[EXERCISE BRIEF] Leave every picture out and give back the lines below from the first through the line that holds "segments; since the", exactly as written.

[PROVIDED INFORMATION]
════
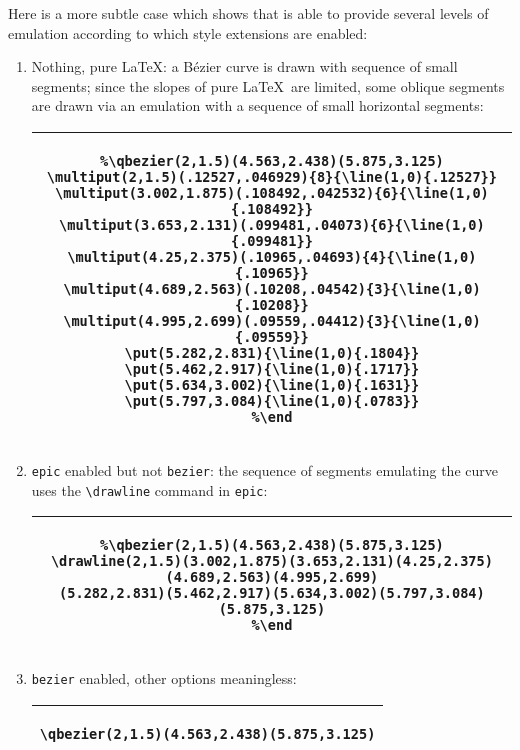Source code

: \documentclass[11pt,a4paper]{article}
\begin{document}
\begin{enumerate}
Here is a more subtle case which shows that {\TC} is able to
provide several levels of emulation according to which style
extensions are enabled:
\begin{enumerate}
\item Nothing, pure \LaTeX : a B\'ezier curve is drawn with sequence of small
segments; since the slopes of pure \LaTeX\, are limited, some
oblique segments are drawn via an emulation with a sequence of small horizontal
segments:
  \begin{center}\tiny{
    \begin{tabular}{|c|}
    \hline
    \begin{minipage}[t]{0.75\linewidth}
    \begin{verbatim}
%\qbezier(2,1.5)(4.563,2.438)(5.875,3.125)
\multiput(2,1.5)(.12527,.046929){8}{\line(1,0){.12527}}
\multiput(3.002,1.875)(.108492,.042532){6}{\line(1,0){.108492}}
\multiput(3.653,2.131)(.099481,.04073){6}{\line(1,0){.099481}}
\multiput(4.25,2.375)(.10965,.04693){4}{\line(1,0){.10965}}
\multiput(4.689,2.563)(.10208,.04542){3}{\line(1,0){.10208}}
\multiput(4.995,2.699)(.09559,.04412){3}{\line(1,0){.09559}}
\put(5.282,2.831){\line(1,0){.1804}}
\put(5.462,2.917){\line(1,0){.1717}}
\put(5.634,3.002){\line(1,0){.1631}}
\put(5.797,3.084){\line(1,0){.0783}}
%\end
    \end{verbatim}
    \end{minipage}\\
    \hline
    \end{tabular}
  }\end{center}
\item {\tt epic} enabled but not {\tt bezier}: the sequence of segments emulating the curve
uses the \verb+\drawline+ command in {\tt epic}:
  \begin{center}\tiny{
    \begin{tabular}{|c|}
    \hline
    \begin{minipage}[t]{0.75\linewidth}
    \begin{verbatim}
%\qbezier(2,1.5)(4.563,2.438)(5.875,3.125)
\drawline(2,1.5)(3.002,1.875)(3.653,2.131)(4.25,2.375)(4.689,2.563)(4.995,2.699)
(5.282,2.831)(5.462,2.917)(5.634,3.002)(5.797,3.084)(5.875,3.125)
%\end
    \end{verbatim}
    \end{minipage}\\
    \hline
    \end{tabular}
  }\end{center}
\item {\tt bezier} enabled, other options meaningless:
  \begin{center}\footnotesize{
    \begin{tabular}{|c|}
    \hline
    \begin{minipage}[t]{0.75\linewidth}
    \begin{verbatim}
\qbezier(2,1.5)(4.563,2.438)(5.875,3.125)
    \end{verbatim}
    \end{minipage}\\
    \hline
    \end{tabular}
  }\end{center}


\end{enumerate}
\end{enumerate}
\end{document}
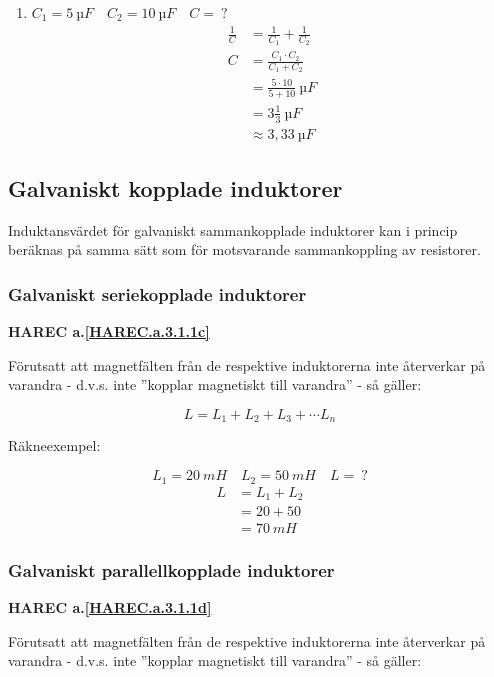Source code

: \begin{enumerate}
  \item \(C_1 = 5\ µF \quad C_2 = 10\ µF \quad C =\ ?\)
    \begin{align*}
      \frac{1}{C} &= \frac{1}{C_1} + \frac{1}{C_2} \\
      C &= \frac{C_1 \cdot C_2}{C_1 + C_2} \\
      &= \frac{5 \cdot 10}{5 + 10}\ µF \\
      &= 3\frac{1}{3}\ µF \\
      &\approx 3,33\ µF
    \end{align*}
\end{enumerate}

\subsection{Galvaniskt kopplade induktorer}

Induktansvärdet för galvaniskt sammankopplade induktorer kan i princip
beräknas på samma sätt som för motsvarande sammankoppling av resistorer.

\subsubsection{Galvaniskt seriekopplade induktorer}
\textbf{HAREC a.\ref{HAREC.a.3.1.1c}\label{myHAREC.a.3.1.1c}}

Förutsatt att magnetfälten från de respektive induktorerna inte återverkar på
varandra - d.v.s. inte ''kopplar magnetiskt till varandra'' - så gäller:

\[L = L_1 + L_2 + L_3 + \cdots L_n\]

Räkneexempel:

\[L_1 = 20\ mH \quad L_2 = 50\ mH \quad L =\ ?\]
\begin{align*}
  L &= L_1 + L_2 \\
  & = 20 + 50 \\
  &= 70\ mH
\end{align*}

\subsubsection{Galvaniskt parallellkopplade induktorer}
\textbf{HAREC a.\ref{HAREC.a.3.1.1d}\label{myHAREC.a.3.1.1d}}

Förutsatt att magnetfälten från de respektive induktorerna inte återverkar på
varandra - d.v.s. inte ''kopplar magnetiskt till varandra'' - så gäller:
════
[RESPONSE TO THIS EXERCISE]
Source code

: \documentclass[11pt,a4paper]{article}
\begin{document}
\begin{enumerate}
Here is a more subtle case which shows that {\TC} is able to
provide several levels of emulation according to which style
extensions are enabled:
\begin{enumerate}
\item Nothing, pure \LaTeX : a B\'ezier curve is drawn with sequence of small
segments; since the slopes of pure \LaTeX\, are limited, some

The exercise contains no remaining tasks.